Yaz mevsimi geldiğinde denizin dibine kazıklar çakılır ve suya dayanaklı ağaç kütükleri ile dört bir tarafı kapatılırmış.Etrafına soyunma odaları, ihtiyaç odaları yerleştirilirmiş. Bazı sahillerde erkek ve kadın deniz hamamları, bazılarında ise sadece erkek veya sadece kadın hamamları varmış.
Bu dönemde yani 1840’larda 60 kadar deniz hamamı vardı. Yarısı kadınlara aitti.
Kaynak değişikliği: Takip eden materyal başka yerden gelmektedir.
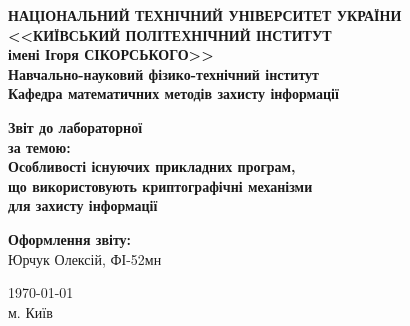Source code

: \thispagestyle{empty}
\linespread{1.1}

\begin{center}
    {\bfseries\large
        НАЦІОНАЛЬНИЙ ТЕХНІЧНИЙ УНІВЕРСИТЕТ УКРАЇНИ \\
        <<КИЇВСЬКИЙ ПОЛІТЕХНІЧНИЙ ІНСТИТУТ \\
        імені Ігоря СІКОРСЬКОГО>> \\
        Навчально-науковий фізико-технічний інститут \\
        \medskip
        Кафедра математичних методів захисту інформації}
\end{center}

\begin{center}
\vspace{40mm}
{\bfseries\huge Звіт до лабораторної } \\
{\bfseries\Large за темою:} \\
{\bfseries\Large Особливості існуючих прикладних програм,} \\ 
{\bfseries\Large що використовують криптографічні механізми} \\
{\bfseries\Large для захисту інформації} \\
\end{center}

\vspace{55mm}
\begin{center}
    \hfill
    \begin{minipage}[t]{0.4\textwidth}
        \begin{flushright}
            \textbf{Оформлення звіту:} \\ 
                Юрчук Олексій, ФІ-52мн \\
        \end{flushright}
    \end{minipage}
\end{center}

\vfill
\begin{center}
    \today \\
    {м. Київ}
\end{center}

\newpage
{}
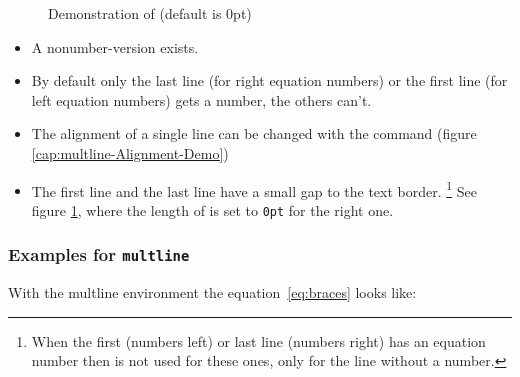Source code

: \begin{table}[htb]
\begin{figure}[htb]
\begin{minipage}[c]{0.45\textwidth}%
\end{minipage}%
\hfill{}\begin{minipage}[c]{0.45\textwidth}%
{\setlength{\multlinegap}{0pt}}
\end{minipage}%
\caption{\label{cap:multlinegap}Demonstration of  (default is 0pt)}
\end{figure}



\begin{itemize}
\item A nonumber-version 
exists.
\item By default only the last line (for right equation numbers) or the
first line (for left equation numbers) gets a number, the others can't.
\item The alignment of a single line can be changed with the command
 (figure \vref{cap:multline-Alignment-Demo})
\item The first line and the last line have a small gap to the text border.%
\footnote{When the first (numbers left) or last line (numbers right) has an
equation number then  is not used
for these ones, only for the line without a number.} See figure \ref{cap:multlinegap}, where the length of 
is set to \texttt{0pt} for the right one.
\end{itemize}

\subsubsection{Examples for \texttt{multline}}\label{sec:Specials-for-multline}

With the multline environment the equation~\vref{eq:braces} looks like:


\end{table}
Moda, Beylerbeyi, Salıpazarı, Paşabahçe’de yalnız kadınlariçin, Kadıköy, Büyükada, Büyükdere, Beşiktaş, Salacak, Bebek, Kabataş, Üsküdar, Çengelköy, Tarabya, Yeniköy, Çatladıkapı, Yenikapı, Ahırkapı, Üsküdar-Ayazma İskelesi, Heybeliada, Kuleli, Beykoz, Yenimahalle, İstinye, Kuruçeşme, Kumkapı, Samatya, Makriköy (Bakırköy), Ayastefanos (Yeşilköy), Ortaköy ve Davutpaşa’da, hem kadınlar, hem de erkekler için yan yana deniz hamamları vardı. Erkekler dizi örten peştamal veya “deniz donu” giyer, kadınlar boyundan diz altına kadar gecelik benzeri kıyafetler giyerdi.

Hay Allah iyiliğini versin Osmanlı, hiç deniz tahta ile örtülür mü:)
Deniz hamamları arasına ses işitilmeyecek kadar, mesafe bırakılır; erkeklerin seyretmek amacıyla yanaşmaması için polis sandalı bu arada devriye gezerdi.
Neyse ki 1920’lerden itibaren deniz plajları alışkanlığı İstanbul’a geldi. Bunda Rus ihtilalinden kaçan Rusların etkisi büyük.